The tribunal has failed because its only real achievements have been to generate a vast grievance industry and at the same time raise vain hopes of future handouts, larger every year, to everyone who can lay claim to even one per cent of Maori ancestry... The claims are multiplying like bacteria, each new demand more preposterous than the last... And every time the handing over of hundreds of millions of taxpayers' hard-earned dollars is announced, a groan goes up through out the land from the exasperated throats of the majority.

From this kind of reaction by a member of the majority group, it is apparent that the Tribunal is making a difference - for the benefit of the Maori and the detriment of the Pakeha. It is true that the Maori have suffered almost a hundred and sixty years of biased treatment at the hands of the Pakeha government, but this fact alone, or even in conjunction with the fact that all the land was originally Maori land, does not merit this version of affirmative action. Rather, the justification for land reform can be found in the Treaty of Waitangi where the Maori are not only guaranteed "sovereignty" over the land, they are also guaranteed "chieftainship" of their taonga kaotu, all their treasured things. Before the Tribunal, however, the land situation was generally very different. When Maori groups had complaints to register, they were forced to present their cases to the courts who were often unsympathetic, denying that the Treaty had a place in domestic law. The Tribunal offered an alternative for the Maori to receive what they felt was their due right under the Treaty, and in doing so, found a place in New Zealand legal history.

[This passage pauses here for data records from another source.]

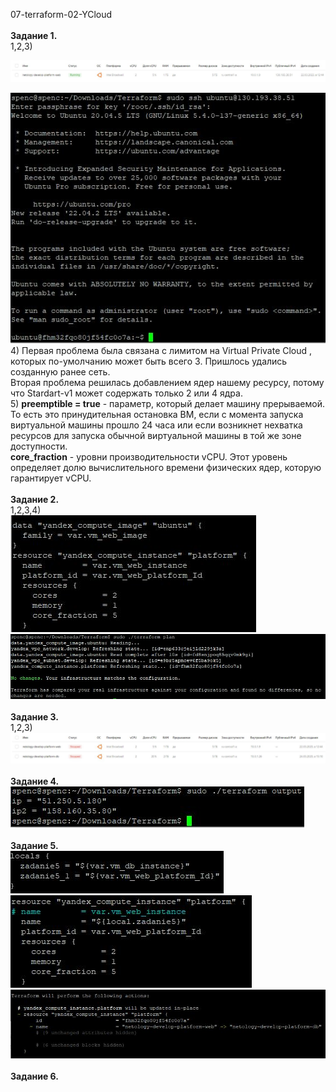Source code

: <a name="virt02"></a> 07-terraform-02-YCloud <br><br>
<b>Задание 1. </b><br>
1,2,3) <div> <img src="https://github.com/RoadMania/netology_git/blob/main/screens/terraformVM.JPG"> </div>
<div> <img src="https://github.com/RoadMania/netology_git/blob/main/screens/TerraformSSH.JPG"> </div>
4) Первая проблема была связана с лимитом на Virtual Private Cloud , которых по-умолчанию может быть всего 3. Пришлось удались созданную ранее сеть. <br>
Вторая проблема решилась добавлением ядер нашему ресурсу, потому что Stardart-v1 может содержать только 2 или 4 ядра. <br>
5) <b>preemptible = true</b> - параметр, который делает машину прерываемой. То есть это принудительная остановка ВМ, если с момента запуска виртуальной машины прошло 24 часа или если возникнет нехватка ресурсов для запуска обычной виртуальной машины в той же зоне доступности. <br>
<b>core_fraction</b> - уровни производительности vCPU. Этот уровень определяет долю вычислительного времени физических ядер, которую гарантирует vCPU.<br><br>
<b>Задание 2. </b><br>
1,2,3,4) <div> <img src="https://github.com/RoadMania/netology_git/blob/main/screens/terraform_vars.JPG"> </div>
<div> <img src="https://github.com/RoadMania/netology_git/blob/main/screens/terraform_vars_plan.JPG"> </div><br>
<b>Задание 3. </b><br>
1,2,3) <div> <img src="https://github.com/RoadMania/netology_git/blob/main/screens/terraform_VM2.JPG"> </div><br>
<b>Задание 4. </b><br>
<div> <img src="https://github.com/RoadMania/netology_git/blob/main/screens/terraform_output.JPG"> </div><br>
<b>Задание 5. </b>
<div> <img src="https://github.com/RoadMania/netology_git/blob/main/screens/terraform_locals.JPG"> </div>
<div> <img src="https://github.com/RoadMania/netology_git/blob/main/screens/terraform_locals_main.JPG"> </div>
<div> <img src="https://github.com/RoadMania/netology_git/blob/main/screens/terraform_local_example.JPG"> </div><br>
<b>Задание 6. </b>
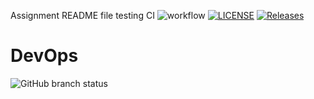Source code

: Assignment README file
testing CI
![workflow](https://github.com/LisaB96/SEMAssignment6/actions/workflows/main.yml/badge.svg)
[![LICENSE](https://img.shields.io/github/license/LisaB96/SEMAssignment6.svg?style=flat-square)](https://github.com/LisaB96/SEMAssignment6/blob/master/LICENSE)
[![Releases](https://img.shields.io/github/release/LisaB96/SEMAssignment6/all.svg?style=flat-square)](https://github.com/LisaB96/SEMAssignment6/releases)
# DevOps
![GitHub branch status](https://img.shields.io/github/checks-status/LisaB96/SEMAssignment6/develop)
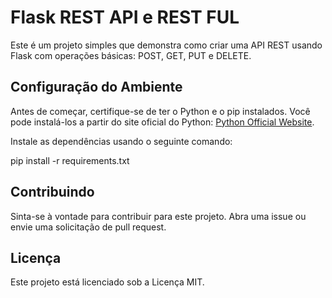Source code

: # Flask REST API e REST FUL

Este é um projeto simples que demonstra como criar uma API REST usando Flask com operações básicas: POST, GET, PUT e DELETE.

## Configuração do Ambiente

Antes de começar, certifique-se de ter o Python e o pip instalados. Você pode instalá-los a partir do site oficial do Python: [Python Official Website](https://www.python.org/).

Instale as dependências usando o seguinte comando:

pip install -r requirements.txt


## Contribuindo
Sinta-se à vontade para contribuir para este projeto. Abra uma issue ou envie uma solicitação de pull request.

## Licença
Este projeto está licenciado sob a Licença MIT.
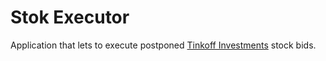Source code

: # Stok Executor

Application that lets to execute postponed [Tinkoff Investments](https://www.tinkoff.ru/eng/products/tinkoff-investments) stock bids.
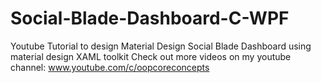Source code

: # Social-Blade-Dashboard-C-WPF
Youtube Tutorial to design Material Design Social Blade Dashboard using material design XAML toolkit
Check out more videos on my youtube channel: www.youtube.com/c/oopcoreconcepts
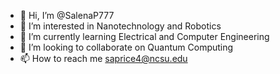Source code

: - 👋 Hi, I’m @SalenaP777
- 👀 I’m interested in Nanotechnology and Robotics
- 🌱 I’m currently learning Electrical and Computer Engineering
- 💞️ I’m looking to collaborate on Quantum Computing
- 📫 How to reach me saprice4@ncsu.edu

<!---
SalenaP777/SalenaP777 is a ✨ special ✨ repository because its `README.md` (this file) appears on your GitHub profile.
You can click the Preview link to take a look at your changes.
--->
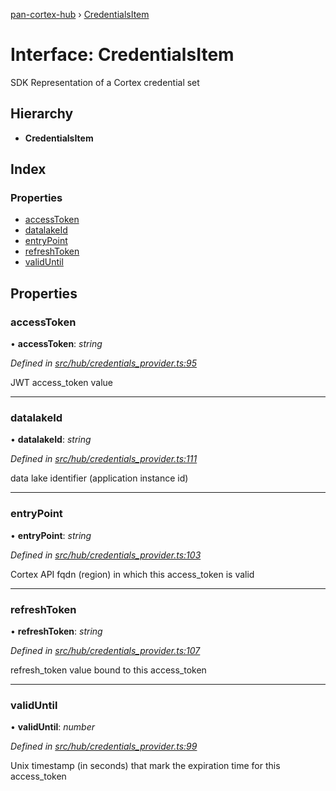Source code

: [pan-cortex-hub](../README.md) › [CredentialsItem](credentialsitem.md)

# Interface: CredentialsItem

SDK Representation of a Cortex credential set

## Hierarchy

* **CredentialsItem**

## Index

### Properties

* [accessToken](credentialsitem.md#accesstoken)
* [datalakeId](credentialsitem.md#datalakeid)
* [entryPoint](credentialsitem.md#entrypoint)
* [refreshToken](credentialsitem.md#refreshtoken)
* [validUntil](credentialsitem.md#validuntil)

## Properties

###  accessToken

• **accessToken**: *string*

*Defined in [src/hub/credentials_provider.ts:95](https://github.com/xhoms/pan-cortex-hub-nodejs/blob/8b95863/src/hub/credentials_provider.ts#L95)*

JWT access_token value

___

###  datalakeId

• **datalakeId**: *string*

*Defined in [src/hub/credentials_provider.ts:111](https://github.com/xhoms/pan-cortex-hub-nodejs/blob/8b95863/src/hub/credentials_provider.ts#L111)*

data lake identifier (application instance id)

___

###  entryPoint

• **entryPoint**: *string*

*Defined in [src/hub/credentials_provider.ts:103](https://github.com/xhoms/pan-cortex-hub-nodejs/blob/8b95863/src/hub/credentials_provider.ts#L103)*

Cortex API fqdn (region) in which this access_token is valid

___

###  refreshToken

• **refreshToken**: *string*

*Defined in [src/hub/credentials_provider.ts:107](https://github.com/xhoms/pan-cortex-hub-nodejs/blob/8b95863/src/hub/credentials_provider.ts#L107)*

refresh_token value bound to this access_token

___

###  validUntil

• **validUntil**: *number*

*Defined in [src/hub/credentials_provider.ts:99](https://github.com/xhoms/pan-cortex-hub-nodejs/blob/8b95863/src/hub/credentials_provider.ts#L99)*

Unix timestamp (in seconds) that mark the expiration time for this access_token
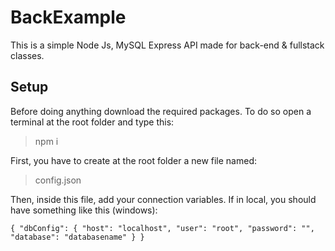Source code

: # BackExample

This is a simple Node Js, MySQL Express API made for back-end & fullstack classes.

## Setup

Before doing anything download the required packages. To do so open a terminal at the root folder and type this:
> npm i

First, you have to create at the root folder a new file named:

> config.json

Then, inside this file, add your connection variables. If in local, you should have something like this (windows):

`{
"dbConfig": {
"host": "localhost",
"user": "root",
"password": "",
"database": "databasename"
}
}`
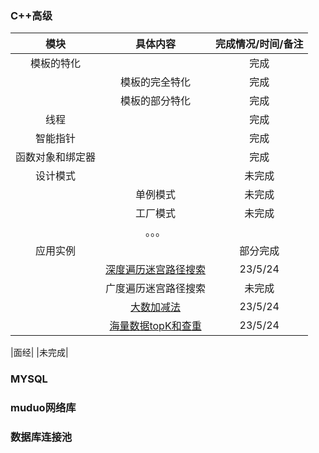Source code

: ### C++高级
|模块|具体内容|完成情况/时间/备注|
|  :-: | :-:  | :-:| 
|模板的特化|  | 完成|
| |模板的完全特化|完成|
| |模板的部分特化|完成|
|线程| |完成|
|智能指针| |完成|
|函数对象和绑定器| |完成|
|设计模式| |未完成|
| |单例模式|未完成|
| |工厂模式|未完成|
| |。。。| |
|应用实例| |部分完成|
| |[深度遍历迷宫路径搜索](https://github.com/Chen-yusheng/CPPLearnRecord/blob/main/C%2B%2B%E9%AB%98%E7%BA%A7/%E5%BA%94%E7%94%A8%E5%AE%9E%E4%BE%8B/%E6%B7%B1%E5%BA%A6%E9%81%8D%E5%8E%86%E8%BF%B7%E5%AE%AB%E8%B7%AF%E5%BE%84%E6%90%9C%E7%B4%A2.cpp)|23/5/24|
| |广度遍历迷宫路径搜索|未完成|
| |[大数加减法](https://github.com/Chen-yusheng/CPPLearnRecord/blob/main/C%2B%2B%E9%AB%98%E7%BA%A7/%E5%BA%94%E7%94%A8%E5%AE%9E%E4%BE%8B/%E5%A4%A7%E6%95%B0%E5%8A%A0%E5%87%8F%E6%B3%95.md)|23/5/24|
| |[海量数据topK和查重](https://github.com/Chen-yusheng/CPPLearnRecord/blob/main/C%2B%2B%E9%AB%98%E7%BA%A7/%E5%BA%94%E7%94%A8%E5%AE%9E%E4%BE%8B/%E6%B5%B7%E9%87%8F%E6%95%B0%E6%8D%AEtopK%E5%92%8C%E6%9F%A5%E9%87%8D.md)|23/5/24|

|面经| |未完成|

### MYSQL


### muduo网络库


### 数据库连接池

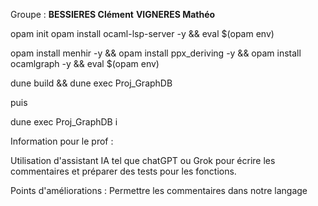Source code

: Groupe :
**BESSIERES Clément**
**VIGNERES Mathéo**

opam init
opam install ocaml-lsp-server -y &&
eval $(opam env)

opam install menhir -y &&
opam install ppx_deriving -y &&
opam install ocamlgraph -y &&
eval $(opam env)

dune build &&
dune exec Proj_GraphDB

puis

dune exec Proj_GraphDB i

Information pour le prof :

Utilisation d'assistant IA tel que chatGPT ou Grok pour écrire les commentaires et préparer des tests pour les fonctions.

Points d'améliorations :
Permettre les commentaires dans notre langage
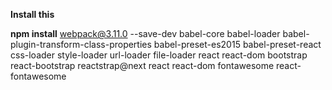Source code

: **Install this**

**npm install** webpack@3.11.0 --save-dev babel-core babel-loader babel-plugin-transform-class-properties 
babel-preset-es2015 babel-preset-react css-loader style-loader url-loader file-loader
react react-dom bootstrap react-bootstrap reactstrap@next react react-dom fontawesome react-fontawesome
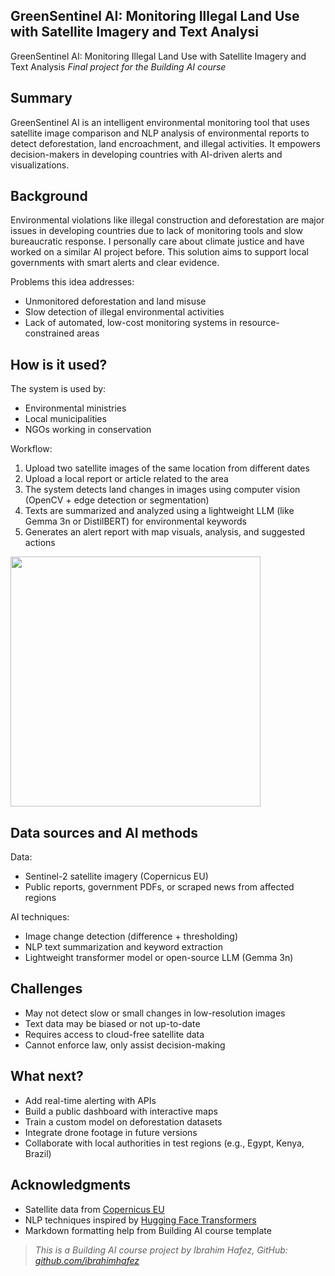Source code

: ## GreenSentinel AI: Monitoring Illegal Land Use with Satellite Imagery and Text Analysi

GreenSentinel AI: Monitoring Illegal Land Use with Satellite Imagery and Text Analysis
*Final project for the Building AI course*

## Summary

GreenSentinel AI is an intelligent environmental monitoring tool that uses satellite image comparison and NLP analysis of environmental reports to detect deforestation, land encroachment, and illegal activities. It empowers decision-makers in developing countries with AI-driven alerts and visualizations.

## Background

Environmental violations like illegal construction and deforestation are major issues in developing countries due to lack of monitoring tools and slow bureaucratic response. I personally care about climate justice and have worked on a similar AI project before. This solution aims to support local governments with smart alerts and clear evidence.

Problems this idea addresses:

* Unmonitored deforestation and land misuse
* Slow detection of illegal environmental activities
* Lack of automated, low-cost monitoring systems in resource-constrained areas

## How is it used?

The system is used by:

* Environmental ministries
* Local municipalities
* NGOs working in conservation

Workflow:

1. Upload two satellite images of the same location from different dates
2. Upload a local report or article related to the area
3. The system detects land changes in images using computer vision (OpenCV + edge detection or segmentation)
4. Texts are summarized and analyzed using a lightweight LLM (like Gemma 3n or DistilBERT) for environmental keywords
5. Generates an alert report with map visuals, analysis, and suggested actions

<img src="https://upload.wikimedia.org/wikipedia/commons/2/22/DeforestationNASA.jpg" width="400">

## Data sources and AI methods

Data:

* Sentinel-2 satellite imagery (Copernicus EU)
* Public reports, government PDFs, or scraped news from affected regions

AI techniques:

* Image change detection (difference + thresholding)
* NLP text summarization and keyword extraction
* Lightweight transformer model or open-source LLM (Gemma 3n)

## Challenges

* May not detect slow or small changes in low-resolution images
* Text data may be biased or not up-to-date
* Requires access to cloud-free satellite data
* Cannot enforce law, only assist decision-making

## What next?

* Add real-time alerting with APIs
* Build a public dashboard with interactive maps
* Train a custom model on deforestation datasets
* Integrate drone footage in future versions
* Collaborate with local authorities in test regions (e.g., Egypt, Kenya, Brazil)

## Acknowledgments

* Satellite data from [Copernicus EU](https://scihub.copernicus.eu/)
* NLP techniques inspired by [Hugging Face Transformers](https://huggingface.co/transformers/)
* Markdown formatting help from Building AI course template

> *This is a Building AI course project by Ibrahim Hafez, GitHub: [github.com/ibrahimhafez](https://github.com/Ebrahimhafiz)*
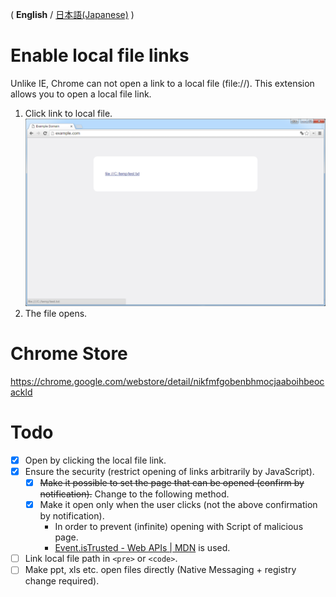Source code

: ( **English** / [日本語(Japanese)](README-ja.md) )

# Enable local file links
Unlike IE, Chrome can not open a link to a local file (file://).
This extension allows you to open a local file link.

1. Click link to local file.<br>
    <img src="chrome-store/screenshot-01.png" width="640px;">
1. The file opens.

# Chrome Store
https://chrome.google.com/webstore/detail/nikfmfgobenbhmocjaaboihbeocackld

# Todo
- [x] Open by clicking the local file link.
- [x] Ensure the security (restrict opening of links arbitrarily by JavaScript).
    - [x] ~~Make it possible to set the page that can be opened (confirm by notification).~~ Change to the following method.
    - [x] Make it open only when the user clicks (not the above confirmation by notification).
        - In order to prevent (infinite) opening with Script of malicious page.
        - [Event.isTrusted - Web APIs | MDN](https://developer.mozilla.org/en/docs/Web/API/Event/isTrusted "https://developer.mozilla.org/en/docs/Web/API/Event/isTrusted") is used.
- [ ] Link local file path in `<pre>` or `<code>`.
- [ ] Make ppt, xls etc. open files directly (Native Messaging + registry change required).
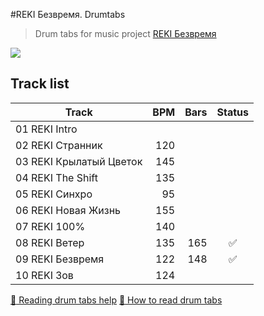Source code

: #REKI Безвремя. Drumtabs
>Drum tabs for music project [REKI Безвремя](https://vk.com/rekiproject)

![](https://pp.vk.me/c624126/v624126388/9f6fa/TkeHYiSCY24.jpg)

## Track list
 Track                  | BPM |Bars |Status 
------------------------|----:|----:|:----:|
01 REKI Intro           |     |
02 REKI Странник        | 120 |
03 REKI Крылатый Цветок | 145 |
04 REKI The Shift       | 135 |
05 REKI Синхро          | 95  |
06 REKI Новая Жизнь     | 155 |
07 REKI 100%            | 140 |
08 REKI Ветер           | 135 | 165 |  :white_check_mark:
09 REKI Безвремя        | 122 | 148 | :white_check_mark:
10 REKI Зов             | 124 |

[:notebook: Reading drum tabs help](http://www.drumsoloartist.com/wiki/drum_techniuqes/reading_drum_tabs)
[:notebook_with_decorative_cover: How to read drum tabs](http://www.wikihow.com/Read-Drum-Tabs)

The first important case that the Tribunal heard was in 1982 when the Te Ati Awa of Taranaki challenged the right of the Petro-Chemical Industries to discharge wastes into the coastal waters off the town of Waitara. Initially, the tribe claimed that the waste would pollute the shellfish collecting grounds that were sources of traditional tribal food and income, and they demanded a specific monetary compensation for their losses. The Tribunal turned around and found that the reefs and the shellfish were cultural properties, taonga kaotu to the Maori people, and a protected right under Article 2 of the Treaty. This was an interpretation that the courts found acceptable, and as a result, the idea of cultural properties was adopted as a precedent for future cases. A "partnership with mutual responsibilities" in a bicultural New Zealand was born. This sentiment was echoed in the landmark case of the NZ Maori Council v. Attorney General and Others case wherein the court revoked the long-standing view that had declared the Treaty a legal nullity.